Fisher detalla que la CIA y el FBI proporcionaron la ubicación exacta de El Mencho a la inteligencia militar mexicana el sábado 21 de febrero, y apenas 24 horas después se ejecutó el operativo. Días previos a la redada, un dron de vigilancia Predator, el mismo tipo de aeronave no tripulada utilizada para bombardear objetivos del Estado Islámico en Irak y Afganistán, sobrevoló a 20 mil pies de altura sobre los estados de Colima, Nayarit y Jalisco, rastreando las actividades del líder del CJNG y su aparato de seguridad.
La investigación revela un dato demoledor para quien sostenga que la operación fue exclusivamente mexicana: durante los últimos seis meses, la captura de El Mencho fue uno de los escenarios prioritarios dentro de los entrenamientos de soldados mexicanos conducidos por las Fuerzas Especiales de Estados Unidos. La fecha coincide con el permiso que Sheinbaum solicitó al Senado para que elementos estadounidenses permanecieran en territorio nacional del 15 de febrero al 16 de abril de 2026.
El reportaje también describe el blindaje de guerra que rodeaba al capo: casi 400 pistoleros vigilaban las rutas de acceso a su complejo principal, todas sembradas con minas terrestres. Oseguera empleaba inhibidores de radar contra drones y contaba con un equipo de hackers que infiltraban sistemas gubernamentales para monitorear movimientos militares. Su flota incluía vehículos blindados con cañones Gatling de seis cañones y lanzacohetes capaces de derribar helicópteros.
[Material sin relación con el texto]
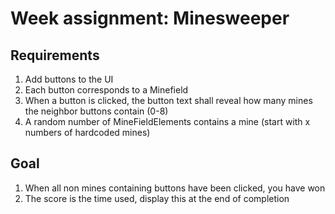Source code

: ﻿# Week assignment: Minesweeper

## Requirements
1. Add buttons to the UI
2. Each button corresponds to a Minefield
3. When a button is clicked, the button text shall reveal how many mines the neighbor buttons contain (0-8)
4. A random number of MineFieldElements contains a mine (start with x numbers of hardcoded mines)

## Goal 
1. When all non mines containing buttons have been clicked, you have won
2. The score is the time used, display this at the end of completion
La paradoja del operativo es brutal: el gobierno mexicano actuó por miedo a perder su soberanía y, al hacerlo, dependió casi por completo de la inteligencia del país que amenazaba con violarla. A principios de febrero, la detención de un funcionario público vinculado al CJNG proporcionó las pistas sobre el círculo íntimo del capo que, combinadas con la vigilancia del Predator, sellaron su destino en una cabaña de Tapalpa donde había organizado una fiesta la noche anterior, con su equipo de seguridad fuera de alerta.